Alf Mintzel

Personal information
- Date of birth: 21 December 1981 (age 44)
- Place of birth: Würzburg, West Germany
- Height: 1.80 m (5 ft 11 in)
- Position(s): Left-back; midfielder;

Youth career
- 0000–2000: ASV Rimpar

Senior career*
- Years: Team / Apps / (Gls)
- 2000–2001: ASV Rimpar
- 2001–2003: Würzburger FV / 67 / (8)
- 2003–2004: Greuther Fürth / 5 / (0)
- 2003–2004: Greuther Fürth II / 24 / (2)
- 2004: 1. SC Feucht / 18 / (0)
- 2005–2007: Kickers Offenbach / 44 / (2)
- 2007–2010: SV Sandhausen / 76 / (12)
- 2010–2019: Wehen Wiesbaden / 274 / (23)
- 2010–2013: SV Wehen Wiesbaden II / 5 / (3)
- Total:  / 513 / (50)

= Alf Mintzel =

German former professional footballer (born 1981)

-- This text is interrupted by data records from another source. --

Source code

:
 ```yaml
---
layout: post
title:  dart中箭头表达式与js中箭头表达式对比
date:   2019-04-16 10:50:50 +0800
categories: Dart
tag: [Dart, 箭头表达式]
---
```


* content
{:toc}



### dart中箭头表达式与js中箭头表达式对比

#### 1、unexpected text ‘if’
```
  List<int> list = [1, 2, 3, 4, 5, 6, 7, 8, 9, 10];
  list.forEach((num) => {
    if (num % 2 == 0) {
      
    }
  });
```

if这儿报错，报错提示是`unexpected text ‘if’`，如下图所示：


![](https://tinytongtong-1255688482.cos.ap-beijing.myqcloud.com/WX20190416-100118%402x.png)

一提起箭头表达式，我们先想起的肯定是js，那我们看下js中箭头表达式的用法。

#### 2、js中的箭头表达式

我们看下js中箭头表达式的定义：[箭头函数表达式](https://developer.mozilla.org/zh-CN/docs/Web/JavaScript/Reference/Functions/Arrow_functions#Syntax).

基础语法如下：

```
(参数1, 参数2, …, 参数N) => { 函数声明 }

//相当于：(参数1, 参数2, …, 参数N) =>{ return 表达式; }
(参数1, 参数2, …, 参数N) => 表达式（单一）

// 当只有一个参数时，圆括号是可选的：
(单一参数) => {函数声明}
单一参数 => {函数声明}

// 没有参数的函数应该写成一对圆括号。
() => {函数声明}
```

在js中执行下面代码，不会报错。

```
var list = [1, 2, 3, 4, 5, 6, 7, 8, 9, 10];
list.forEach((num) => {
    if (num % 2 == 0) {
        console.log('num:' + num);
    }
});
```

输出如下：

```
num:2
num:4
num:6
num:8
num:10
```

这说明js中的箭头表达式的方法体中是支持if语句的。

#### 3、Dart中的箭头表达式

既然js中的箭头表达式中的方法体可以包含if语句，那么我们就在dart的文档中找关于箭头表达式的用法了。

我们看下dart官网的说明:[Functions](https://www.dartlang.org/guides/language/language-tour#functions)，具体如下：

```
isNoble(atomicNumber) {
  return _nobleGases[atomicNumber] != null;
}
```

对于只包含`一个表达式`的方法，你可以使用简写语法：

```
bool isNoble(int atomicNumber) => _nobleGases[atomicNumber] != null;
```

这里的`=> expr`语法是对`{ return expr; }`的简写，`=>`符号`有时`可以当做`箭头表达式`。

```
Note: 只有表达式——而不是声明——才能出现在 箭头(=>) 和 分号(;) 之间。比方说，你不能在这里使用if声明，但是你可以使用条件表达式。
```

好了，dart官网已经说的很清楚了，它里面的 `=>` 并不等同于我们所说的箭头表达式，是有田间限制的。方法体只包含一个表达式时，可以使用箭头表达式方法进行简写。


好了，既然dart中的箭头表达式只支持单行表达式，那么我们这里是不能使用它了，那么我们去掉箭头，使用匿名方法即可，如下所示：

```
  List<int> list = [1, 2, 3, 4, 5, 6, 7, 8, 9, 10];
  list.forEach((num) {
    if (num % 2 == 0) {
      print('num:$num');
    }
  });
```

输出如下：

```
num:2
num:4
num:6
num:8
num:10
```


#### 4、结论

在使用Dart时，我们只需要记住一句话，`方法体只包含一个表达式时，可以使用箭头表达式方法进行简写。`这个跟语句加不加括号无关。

Alf Mintzel (born 21 December 1981) is a German former professional footballer who played as a left-back or midfielder.

==Career==
Mintzel started off his career at his local club, ASV Rimpar. There he was picked up by Würzburger FV. He stayed for two years before moving to SpVgg Greuther Fürth. He was in Fürth for only a year before joining 1. SC Feucht. After less than a year he got an offer from rivals Kickers Offenbach, which he accepted. He played for Offenbach for two years, before joining SV Sandhausen for three years. In 2010, he left the club and joined his current team SV Wehen Wiesbaden, where he had a contract until 30 June 2012.

In May 2019, at the age of 37, Mintzel announced his retirement.